Hi Experts,
I am having some troubles about P2020’s machine check interrupt. Could someone kindly help to answer my questions below? Thanks in advance!
The hardware board is produced by ourselves with a P2020 on it. Our software applications run under a embedded OS.
The system raise a machine check exception from time to time. When it happens:
- (MCSR) Machine Check Syndrome Register is 0x8, this indicates a “BUS_RBERR(Bus read data bus error)”
- (MCAR) Machine Check Address Register is 0xB000xxxx. This is a RapidIO address in system. However, I am sure system never read/write this address after initialization.
- (MCSRR0) Machine Check Save/Restore Register 0 usually points to a “sync” instruction, and occasionally points to a store instruction(the address of store instruction is a normal DRAM address used as function stack)
Currently I cannot address the reason why machine check happen.
My questions are:
1.What is the meaning of a “Bus read data bus error”? It looks that my MCAR and MCSRR0 register value have no relationship with this syndrome type?
2.Do MCSR/MCAR/MCSRR0 always save the correct informations about a machine check exception?
3.I configure a address(say 0xc0000000) in MMU and do not configure it in LAW(Local Access Windows), system will immediately raise a machine check interrupt when 0xc0000000 is read, but if 0xc0000000 is written, there is no any interrupt/exception in system, is this a expected behavior of the processor?
Thanks.
Jerry
1) BUS_RBERR gets set because the core_fault_in gets asserted to the CPU signaling a fault on the internal bus.
Sources, capable to generate core_fault_in are described in the P2020 QorIQ Integrated Processor Reference Manual, Rev. 2, Table 5-1. Differences between the e500 core and the QorIQ core implementation, HID1[RFXE].
2) The registers should contain correct data for unsuccessful read (uncorrectable read error) operations.
3) Yes, see 2).
Note:
RFXE should always be 0 for normal operation for the e500v2; it should be set only if it is necessary that the assertion of core_fault_in generate a machine check or a checkstop because peripherals are not properly configured to report bus faults. This would typically occur only during software or firmware development.
Hi ufedor,
Thanks for your reply.
I set HID1[RFXE] to 0, and the machine check still occur in my test. So is this a expected behavior? Or there is something wrong?

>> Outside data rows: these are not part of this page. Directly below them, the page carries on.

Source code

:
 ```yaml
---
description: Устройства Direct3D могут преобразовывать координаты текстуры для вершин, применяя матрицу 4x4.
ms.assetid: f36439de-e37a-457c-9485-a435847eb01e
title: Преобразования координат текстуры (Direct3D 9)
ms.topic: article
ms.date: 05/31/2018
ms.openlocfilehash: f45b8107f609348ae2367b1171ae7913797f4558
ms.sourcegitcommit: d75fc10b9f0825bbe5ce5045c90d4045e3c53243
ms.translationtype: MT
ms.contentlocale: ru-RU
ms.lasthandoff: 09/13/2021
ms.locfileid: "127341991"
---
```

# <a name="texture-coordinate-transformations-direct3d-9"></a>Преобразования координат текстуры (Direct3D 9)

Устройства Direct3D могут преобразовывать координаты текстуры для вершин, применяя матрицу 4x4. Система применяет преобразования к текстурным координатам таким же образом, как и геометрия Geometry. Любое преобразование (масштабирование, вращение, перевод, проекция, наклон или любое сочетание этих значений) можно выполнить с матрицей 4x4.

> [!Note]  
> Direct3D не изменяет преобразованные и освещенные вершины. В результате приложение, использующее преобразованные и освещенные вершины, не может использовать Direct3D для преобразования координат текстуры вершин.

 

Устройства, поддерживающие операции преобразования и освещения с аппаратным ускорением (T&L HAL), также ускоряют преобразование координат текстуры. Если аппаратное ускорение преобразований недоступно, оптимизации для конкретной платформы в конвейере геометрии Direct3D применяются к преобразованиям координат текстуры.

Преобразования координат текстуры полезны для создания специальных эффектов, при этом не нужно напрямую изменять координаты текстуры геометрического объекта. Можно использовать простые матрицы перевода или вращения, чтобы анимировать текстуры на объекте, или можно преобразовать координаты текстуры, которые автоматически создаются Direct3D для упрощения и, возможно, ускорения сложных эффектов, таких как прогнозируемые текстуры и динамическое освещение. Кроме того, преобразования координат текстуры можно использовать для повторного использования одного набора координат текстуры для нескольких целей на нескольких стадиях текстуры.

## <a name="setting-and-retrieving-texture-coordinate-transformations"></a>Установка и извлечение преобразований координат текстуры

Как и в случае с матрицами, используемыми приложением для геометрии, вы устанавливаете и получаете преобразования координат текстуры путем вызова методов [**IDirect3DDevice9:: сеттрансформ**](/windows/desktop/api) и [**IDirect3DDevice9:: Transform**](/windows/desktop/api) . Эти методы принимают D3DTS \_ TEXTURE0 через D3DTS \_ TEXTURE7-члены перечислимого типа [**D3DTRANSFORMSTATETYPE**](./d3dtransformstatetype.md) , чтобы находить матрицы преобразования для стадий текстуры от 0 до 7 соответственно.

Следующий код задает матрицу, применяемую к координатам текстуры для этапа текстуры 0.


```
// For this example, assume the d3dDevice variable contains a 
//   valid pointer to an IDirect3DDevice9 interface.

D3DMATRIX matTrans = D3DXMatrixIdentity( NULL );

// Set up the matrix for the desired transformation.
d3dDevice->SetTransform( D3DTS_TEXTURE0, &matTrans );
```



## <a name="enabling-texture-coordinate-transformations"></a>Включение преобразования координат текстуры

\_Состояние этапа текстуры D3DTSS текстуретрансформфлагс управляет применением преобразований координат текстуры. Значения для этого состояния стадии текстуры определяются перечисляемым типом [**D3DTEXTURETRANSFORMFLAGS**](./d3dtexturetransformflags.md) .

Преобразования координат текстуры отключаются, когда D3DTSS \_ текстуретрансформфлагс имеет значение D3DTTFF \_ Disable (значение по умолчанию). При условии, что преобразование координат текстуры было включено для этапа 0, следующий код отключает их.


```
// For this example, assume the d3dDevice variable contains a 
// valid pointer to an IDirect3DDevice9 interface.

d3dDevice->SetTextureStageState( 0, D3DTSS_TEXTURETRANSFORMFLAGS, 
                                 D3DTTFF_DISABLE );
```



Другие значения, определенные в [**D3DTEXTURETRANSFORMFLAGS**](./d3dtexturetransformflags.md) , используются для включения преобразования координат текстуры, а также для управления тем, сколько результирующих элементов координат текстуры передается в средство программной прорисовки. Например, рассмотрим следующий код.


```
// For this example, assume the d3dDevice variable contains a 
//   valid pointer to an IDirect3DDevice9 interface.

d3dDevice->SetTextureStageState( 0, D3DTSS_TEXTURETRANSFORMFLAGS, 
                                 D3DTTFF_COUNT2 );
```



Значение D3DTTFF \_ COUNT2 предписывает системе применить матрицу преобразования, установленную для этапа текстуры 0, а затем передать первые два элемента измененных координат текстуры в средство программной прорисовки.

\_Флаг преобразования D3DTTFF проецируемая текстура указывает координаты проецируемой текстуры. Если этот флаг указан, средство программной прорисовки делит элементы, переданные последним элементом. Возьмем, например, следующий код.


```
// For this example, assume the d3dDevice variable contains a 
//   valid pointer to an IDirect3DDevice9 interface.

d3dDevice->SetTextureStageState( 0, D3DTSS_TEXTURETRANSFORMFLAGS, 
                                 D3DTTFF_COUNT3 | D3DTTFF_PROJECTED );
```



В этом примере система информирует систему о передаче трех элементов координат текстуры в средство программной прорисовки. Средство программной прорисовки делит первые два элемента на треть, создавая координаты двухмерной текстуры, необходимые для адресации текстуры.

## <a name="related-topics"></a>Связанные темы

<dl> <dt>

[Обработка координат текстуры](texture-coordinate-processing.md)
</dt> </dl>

For possible sources of the machine check please refer to the PowerPC e500 Core Family Reference Manual, Table 5-8. e500 Machine Check Exception Sources.
When the exception occurs, Machine Check Syndrome Register is 0x8(BUS_RBERR - Bus read data bus error), but the MCSRR0 and MCAR register do not provide instruction and address which have something to do with BUS_RBERR. This is what are confusing me. Do you have any other suggestions I can follow to look into the reason of this exception.
Thanks.
You wrote:
> Machine Check Save/Restore Register 0 usually points to a “sync” instruction
Which instruction is before the "sync"?
it's a store or read instruction. the access address of the instruction is a valid DRAM memory region
How many boards were tested?
Maybe 2 boards. Both have the same result.
I am manually creating a machine check exception, and then to see if the software & hardware can provide the expected information (instruction address and the address instruction are reading).
I'll ping you again when I collect other questions.
Much appreciate for your reply.